#### ACTION ITEM
Among the entries below, how many lines contain the string "Method"? Only the number is wanted.

Source texts of formatted documents
=== Begin Enclosure ===

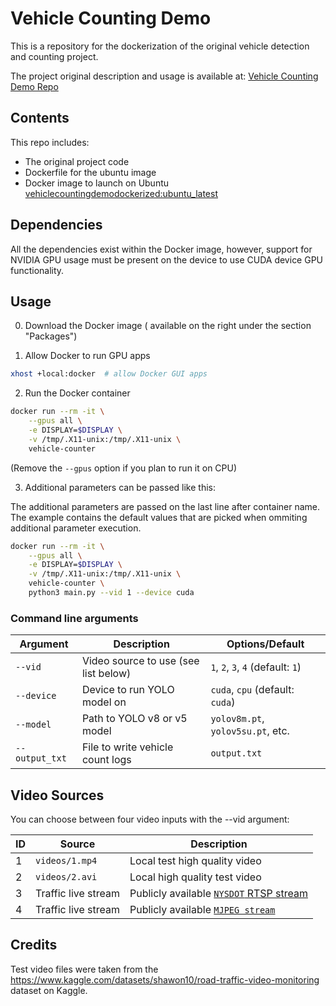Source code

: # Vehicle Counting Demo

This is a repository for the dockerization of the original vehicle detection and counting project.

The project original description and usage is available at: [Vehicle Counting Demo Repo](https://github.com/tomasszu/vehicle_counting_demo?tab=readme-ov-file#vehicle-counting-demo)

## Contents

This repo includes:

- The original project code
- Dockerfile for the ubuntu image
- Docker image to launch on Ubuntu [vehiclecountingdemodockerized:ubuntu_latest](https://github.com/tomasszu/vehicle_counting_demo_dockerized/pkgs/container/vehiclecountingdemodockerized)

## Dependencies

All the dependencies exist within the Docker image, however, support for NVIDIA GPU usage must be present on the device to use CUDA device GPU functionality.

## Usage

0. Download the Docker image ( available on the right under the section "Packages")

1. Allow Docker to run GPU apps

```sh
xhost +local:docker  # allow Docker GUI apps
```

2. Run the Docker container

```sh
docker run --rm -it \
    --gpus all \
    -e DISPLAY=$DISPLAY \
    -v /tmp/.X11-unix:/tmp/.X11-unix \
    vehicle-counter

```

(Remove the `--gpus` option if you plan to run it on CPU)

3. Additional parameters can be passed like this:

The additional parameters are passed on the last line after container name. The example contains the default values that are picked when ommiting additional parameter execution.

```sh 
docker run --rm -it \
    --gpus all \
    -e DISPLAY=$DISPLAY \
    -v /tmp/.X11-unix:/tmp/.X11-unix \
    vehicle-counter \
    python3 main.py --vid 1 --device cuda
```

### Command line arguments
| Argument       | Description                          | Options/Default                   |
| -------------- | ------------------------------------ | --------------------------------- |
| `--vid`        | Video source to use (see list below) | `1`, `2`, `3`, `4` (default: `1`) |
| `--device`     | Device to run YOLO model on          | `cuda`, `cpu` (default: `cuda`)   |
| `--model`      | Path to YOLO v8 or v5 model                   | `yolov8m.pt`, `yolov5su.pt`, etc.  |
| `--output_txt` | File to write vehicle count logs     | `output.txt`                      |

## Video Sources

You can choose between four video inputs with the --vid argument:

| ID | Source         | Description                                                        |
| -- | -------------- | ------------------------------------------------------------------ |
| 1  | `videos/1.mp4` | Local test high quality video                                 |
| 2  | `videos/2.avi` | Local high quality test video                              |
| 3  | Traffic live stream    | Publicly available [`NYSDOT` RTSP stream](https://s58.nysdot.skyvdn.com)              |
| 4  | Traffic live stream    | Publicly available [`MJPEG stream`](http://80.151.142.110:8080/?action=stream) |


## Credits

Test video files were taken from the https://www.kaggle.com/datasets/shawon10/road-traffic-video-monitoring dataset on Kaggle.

=== End Enclosure ===
=== Begin Enclosure ===

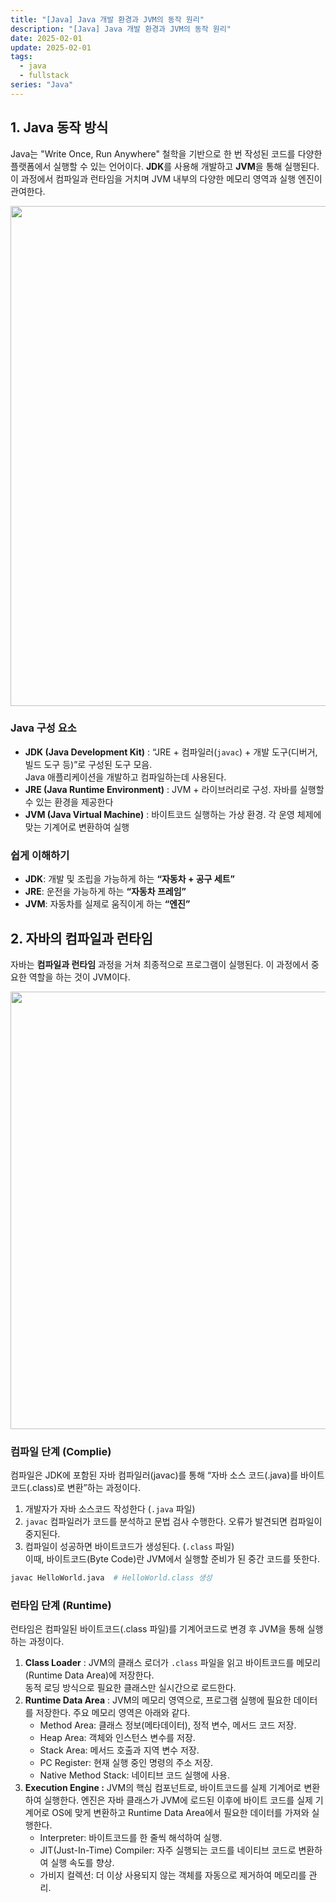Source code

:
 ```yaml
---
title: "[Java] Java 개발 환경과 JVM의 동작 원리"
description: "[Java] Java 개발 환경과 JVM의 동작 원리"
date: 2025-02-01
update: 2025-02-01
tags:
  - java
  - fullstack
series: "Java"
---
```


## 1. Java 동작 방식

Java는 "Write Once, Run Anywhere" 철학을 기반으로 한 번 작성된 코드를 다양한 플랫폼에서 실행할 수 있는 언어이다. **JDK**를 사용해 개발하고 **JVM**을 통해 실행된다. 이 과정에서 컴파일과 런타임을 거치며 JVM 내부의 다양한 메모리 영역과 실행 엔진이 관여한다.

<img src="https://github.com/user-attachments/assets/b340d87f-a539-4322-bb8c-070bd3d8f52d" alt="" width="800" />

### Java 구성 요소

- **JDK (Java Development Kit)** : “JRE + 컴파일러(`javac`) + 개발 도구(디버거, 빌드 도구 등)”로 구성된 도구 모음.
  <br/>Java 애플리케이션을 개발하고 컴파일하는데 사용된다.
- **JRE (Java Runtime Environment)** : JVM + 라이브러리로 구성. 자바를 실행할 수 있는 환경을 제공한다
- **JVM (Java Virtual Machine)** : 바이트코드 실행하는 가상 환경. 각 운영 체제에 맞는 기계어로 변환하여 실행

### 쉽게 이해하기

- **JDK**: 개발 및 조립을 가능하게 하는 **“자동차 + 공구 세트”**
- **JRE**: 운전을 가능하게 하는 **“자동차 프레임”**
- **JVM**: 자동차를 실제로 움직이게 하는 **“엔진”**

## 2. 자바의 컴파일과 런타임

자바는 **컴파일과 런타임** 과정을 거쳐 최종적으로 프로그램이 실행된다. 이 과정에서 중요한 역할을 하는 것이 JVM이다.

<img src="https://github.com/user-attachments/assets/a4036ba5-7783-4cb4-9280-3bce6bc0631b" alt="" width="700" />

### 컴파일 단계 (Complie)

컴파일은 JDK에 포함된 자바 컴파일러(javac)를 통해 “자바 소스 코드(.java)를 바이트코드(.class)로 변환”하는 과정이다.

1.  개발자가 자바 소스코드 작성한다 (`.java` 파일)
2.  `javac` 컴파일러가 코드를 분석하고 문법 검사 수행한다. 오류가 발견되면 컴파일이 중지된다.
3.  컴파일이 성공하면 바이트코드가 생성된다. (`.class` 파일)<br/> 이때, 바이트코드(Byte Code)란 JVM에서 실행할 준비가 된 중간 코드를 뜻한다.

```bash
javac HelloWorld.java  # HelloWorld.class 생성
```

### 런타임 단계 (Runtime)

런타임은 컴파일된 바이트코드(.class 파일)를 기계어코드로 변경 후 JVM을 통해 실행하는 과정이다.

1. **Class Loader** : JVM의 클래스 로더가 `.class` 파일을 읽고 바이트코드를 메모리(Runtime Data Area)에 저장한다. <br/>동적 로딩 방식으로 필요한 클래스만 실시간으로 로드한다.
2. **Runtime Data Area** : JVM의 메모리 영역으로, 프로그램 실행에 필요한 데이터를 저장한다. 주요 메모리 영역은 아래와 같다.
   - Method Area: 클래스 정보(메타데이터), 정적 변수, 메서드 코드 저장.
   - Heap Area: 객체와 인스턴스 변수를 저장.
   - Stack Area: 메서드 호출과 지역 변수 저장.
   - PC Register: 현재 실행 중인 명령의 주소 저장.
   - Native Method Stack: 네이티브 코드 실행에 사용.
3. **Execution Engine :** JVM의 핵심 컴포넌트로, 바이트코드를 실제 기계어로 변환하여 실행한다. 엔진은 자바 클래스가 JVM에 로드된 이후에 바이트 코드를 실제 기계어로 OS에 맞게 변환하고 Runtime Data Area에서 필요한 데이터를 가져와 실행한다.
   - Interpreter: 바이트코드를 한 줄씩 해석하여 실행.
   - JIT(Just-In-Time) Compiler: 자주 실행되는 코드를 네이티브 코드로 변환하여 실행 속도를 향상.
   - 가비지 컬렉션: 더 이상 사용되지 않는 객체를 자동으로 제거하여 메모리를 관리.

=== End Enclosure ===
=== Begin Enclosure ===

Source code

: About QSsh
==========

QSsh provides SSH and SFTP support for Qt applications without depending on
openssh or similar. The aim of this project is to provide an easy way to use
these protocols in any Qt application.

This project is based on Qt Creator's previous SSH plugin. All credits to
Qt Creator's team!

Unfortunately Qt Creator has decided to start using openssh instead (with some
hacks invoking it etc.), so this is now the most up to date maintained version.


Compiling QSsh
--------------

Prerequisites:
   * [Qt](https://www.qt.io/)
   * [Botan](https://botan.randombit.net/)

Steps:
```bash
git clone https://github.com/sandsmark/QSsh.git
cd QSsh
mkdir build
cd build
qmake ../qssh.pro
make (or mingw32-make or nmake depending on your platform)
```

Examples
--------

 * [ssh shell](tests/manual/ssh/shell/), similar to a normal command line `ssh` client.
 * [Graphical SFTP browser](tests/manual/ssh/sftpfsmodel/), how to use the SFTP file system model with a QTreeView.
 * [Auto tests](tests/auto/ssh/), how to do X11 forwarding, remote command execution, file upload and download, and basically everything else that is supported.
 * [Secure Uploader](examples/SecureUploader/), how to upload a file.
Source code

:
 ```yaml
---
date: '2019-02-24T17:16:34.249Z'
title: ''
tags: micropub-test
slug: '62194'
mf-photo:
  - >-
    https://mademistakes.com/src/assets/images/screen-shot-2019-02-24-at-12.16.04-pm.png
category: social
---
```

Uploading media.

=== End Enclosure ===

#### TASK SOLUTION
2